Let me be clear, what the Fed raises is not mortgage rates, but rather a short-term rate that is call the Fed Funds Rate. This is the rate that banks charge to borrow money from each other. If the Fed raises this rate, then banks will usually increase their rates to consumers or business that borrower to them.
This will happen in two ways. From the consumer side, banks will increase the prime rate. The prime rate is tied directly to home equity lines of credit. The Fed is expected to raise rates by .25 percent when they do raise them. So, for example, a homeowner that has a $100,000 line of credit outstanding that today maybe paying 3.75 percent ($312.50 interest per month) will have their rate raised to 4.00 percent ($333.00 interest per month) an increase of $21. That is not such a big amount.
From the business side, commercial rates will go up about the same. It is much more costly for businesses because they typically have much larger loan amounts with has a much larger increase to their monthly payment.
The big questions is, when will the Fed make this symbolic move?
Some Fed regional presidents were calling for the June meeting to make this move, while other are now saying they should wait until the September meeting to make the move because of flat economic news.
In early May, Charles Evans, president of the Federal Reserve Bank of Chicago, said that the Fed should wait until 2016 to raise rates. I share that opinion.

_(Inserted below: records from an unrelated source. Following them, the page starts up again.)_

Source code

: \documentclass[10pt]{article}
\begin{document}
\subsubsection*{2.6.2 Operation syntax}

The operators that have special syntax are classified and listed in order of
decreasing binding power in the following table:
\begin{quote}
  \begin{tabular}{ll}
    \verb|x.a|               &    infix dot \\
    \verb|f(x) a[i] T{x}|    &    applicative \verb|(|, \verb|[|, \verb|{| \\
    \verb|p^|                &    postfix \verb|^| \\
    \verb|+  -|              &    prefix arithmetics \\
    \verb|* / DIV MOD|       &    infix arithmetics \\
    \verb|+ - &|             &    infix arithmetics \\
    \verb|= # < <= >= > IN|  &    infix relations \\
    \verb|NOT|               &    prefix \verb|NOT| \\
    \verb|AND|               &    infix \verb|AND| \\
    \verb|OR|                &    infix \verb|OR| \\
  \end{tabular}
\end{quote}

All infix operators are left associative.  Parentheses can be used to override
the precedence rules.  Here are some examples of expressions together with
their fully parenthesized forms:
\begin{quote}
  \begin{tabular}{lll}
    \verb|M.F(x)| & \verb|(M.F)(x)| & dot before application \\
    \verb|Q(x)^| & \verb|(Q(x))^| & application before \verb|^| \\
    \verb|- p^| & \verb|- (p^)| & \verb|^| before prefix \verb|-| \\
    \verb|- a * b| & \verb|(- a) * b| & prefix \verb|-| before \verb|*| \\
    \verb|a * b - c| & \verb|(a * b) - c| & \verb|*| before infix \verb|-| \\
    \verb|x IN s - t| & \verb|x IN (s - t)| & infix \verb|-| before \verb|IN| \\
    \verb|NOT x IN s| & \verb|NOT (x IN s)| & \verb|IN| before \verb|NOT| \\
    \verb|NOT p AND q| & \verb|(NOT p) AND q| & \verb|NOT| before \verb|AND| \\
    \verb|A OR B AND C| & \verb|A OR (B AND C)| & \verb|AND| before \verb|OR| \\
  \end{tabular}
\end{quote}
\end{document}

Typically, rates are raised when the economy is doing well to cool it off a bit so that we don’t trigger an inflationary cycle in which prices start rising to fast. We are currently not experiencing much inflation and the economy has been flat/average at best. I believe that most Fed members want to do this more as a symbolic move than a real necessity. They are worried about inflation, but even with low employment, inflation at this point has remained contained.
I believe that the Fed runs a greater risk by raising rates too soon and choking off the momentum the economy has gained as a result of all of their efforts over the past eight years. The Fed should consider waiting until we see stronger growth and higher inflation before they undo everything that they have done to get us to this point.